→ AVAILABLE DATA:
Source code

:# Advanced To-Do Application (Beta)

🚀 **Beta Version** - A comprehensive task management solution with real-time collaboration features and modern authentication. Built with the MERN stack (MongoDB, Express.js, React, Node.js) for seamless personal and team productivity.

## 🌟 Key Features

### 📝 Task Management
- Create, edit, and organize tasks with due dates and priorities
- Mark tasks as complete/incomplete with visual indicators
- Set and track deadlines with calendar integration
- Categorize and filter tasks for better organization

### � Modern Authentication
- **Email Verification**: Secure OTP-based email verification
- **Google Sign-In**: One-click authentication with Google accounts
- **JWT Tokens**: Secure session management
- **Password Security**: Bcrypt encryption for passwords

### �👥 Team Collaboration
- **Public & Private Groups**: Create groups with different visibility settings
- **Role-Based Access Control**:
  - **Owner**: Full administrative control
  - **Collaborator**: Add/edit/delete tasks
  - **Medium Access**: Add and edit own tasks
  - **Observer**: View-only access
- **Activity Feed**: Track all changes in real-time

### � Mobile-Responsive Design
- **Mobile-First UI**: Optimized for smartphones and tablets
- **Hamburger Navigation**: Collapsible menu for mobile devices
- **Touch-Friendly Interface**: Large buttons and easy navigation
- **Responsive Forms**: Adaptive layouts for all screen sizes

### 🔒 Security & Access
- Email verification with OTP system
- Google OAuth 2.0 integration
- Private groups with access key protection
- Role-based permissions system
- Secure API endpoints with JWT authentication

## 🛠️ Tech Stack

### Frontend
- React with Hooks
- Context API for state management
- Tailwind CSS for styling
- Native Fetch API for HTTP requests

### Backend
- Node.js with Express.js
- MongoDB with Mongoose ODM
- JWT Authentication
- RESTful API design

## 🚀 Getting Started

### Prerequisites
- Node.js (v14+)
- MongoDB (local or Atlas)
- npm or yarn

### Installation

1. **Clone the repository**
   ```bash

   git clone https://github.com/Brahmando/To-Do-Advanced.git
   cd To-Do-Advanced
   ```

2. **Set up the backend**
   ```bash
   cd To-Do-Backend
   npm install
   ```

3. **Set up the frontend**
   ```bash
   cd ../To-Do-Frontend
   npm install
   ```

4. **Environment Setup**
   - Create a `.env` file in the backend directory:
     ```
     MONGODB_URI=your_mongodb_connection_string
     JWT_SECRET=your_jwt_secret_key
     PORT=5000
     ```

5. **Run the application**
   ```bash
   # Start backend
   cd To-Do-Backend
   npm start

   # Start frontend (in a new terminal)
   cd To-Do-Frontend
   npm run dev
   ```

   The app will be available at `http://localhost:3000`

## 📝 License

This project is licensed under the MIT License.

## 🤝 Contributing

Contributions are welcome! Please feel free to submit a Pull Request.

→ WORK TASK:
Exactly as shown above, return all of the entries.

→ TASK SOLUTION:
Source code

:# Advanced To-Do Application (Beta)

🚀 **Beta Version** - A comprehensive task management solution with real-time collaboration features and modern authentication. Built with the MERN stack (MongoDB, Express.js, React, Node.js) for seamless personal and team productivity.

## 🌟 Key Features

### 📝 Task Management
- Create, edit, and organize tasks with due dates and priorities
- Mark tasks as complete/incomplete with visual indicators
- Set and track deadlines with calendar integration
- Categorize and filter tasks for better organization

### � Modern Authentication
- **Email Verification**: Secure OTP-based email verification
- **Google Sign-In**: One-click authentication with Google accounts
- **JWT Tokens**: Secure session management
- **Password Security**: Bcrypt encryption for passwords

### �👥 Team Collaboration
- **Public & Private Groups**: Create groups with different visibility settings
- **Role-Based Access Control**:
  - **Owner**: Full administrative control
  - **Collaborator**: Add/edit/delete tasks
  - **Medium Access**: Add and edit own tasks
  - **Observer**: View-only access
- **Activity Feed**: Track all changes in real-time

### � Mobile-Responsive Design
- **Mobile-First UI**: Optimized for smartphones and tablets
- **Hamburger Navigation**: Collapsible menu for mobile devices
- **Touch-Friendly Interface**: Large buttons and easy navigation
- **Responsive Forms**: Adaptive layouts for all screen sizes

### 🔒 Security & Access
- Email verification with OTP system
- Google OAuth 2.0 integration
- Private groups with access key protection
- Role-based permissions system
- Secure API endpoints with JWT authentication

## 🛠️ Tech Stack

### Frontend
- React with Hooks
- Context API for state management
- Tailwind CSS for styling
- Native Fetch API for HTTP requests

### Backend
- Node.js with Express.js
- MongoDB with Mongoose ODM
- JWT Authentication
- RESTful API design

## 🚀 Getting Started

### Prerequisites
- Node.js (v14+)
- MongoDB (local or Atlas)
- npm or yarn

### Installation

1. **Clone the repository**
   ```bash

   git clone https://github.com/Brahmando/To-Do-Advanced.git
   cd To-Do-Advanced
   ```

2. **Set up the backend**
   ```bash
   cd To-Do-Backend
   npm install
   ```

3. **Set up the frontend**
   ```bash
   cd ../To-Do-Frontend
   npm install
   ```

4. **Environment Setup**
   - Create a `.env` file in the backend directory:
     ```
     MONGODB_URI=your_mongodb_connection_string
     JWT_SECRET=your_jwt_secret_key
     PORT=5000
     ```

5. **Run the application**
   ```bash
   # Start backend
   cd To-Do-Backend
   npm start

   # Start frontend (in a new terminal)
   cd To-Do-Frontend
   npm run dev
   ```

   The app will be available at `http://localhost:3000`

## 📝 License

This project is licensed under the MIT License.

## 🤝 Contributing

Contributions are welcome! Please feel free to submit a Pull Request.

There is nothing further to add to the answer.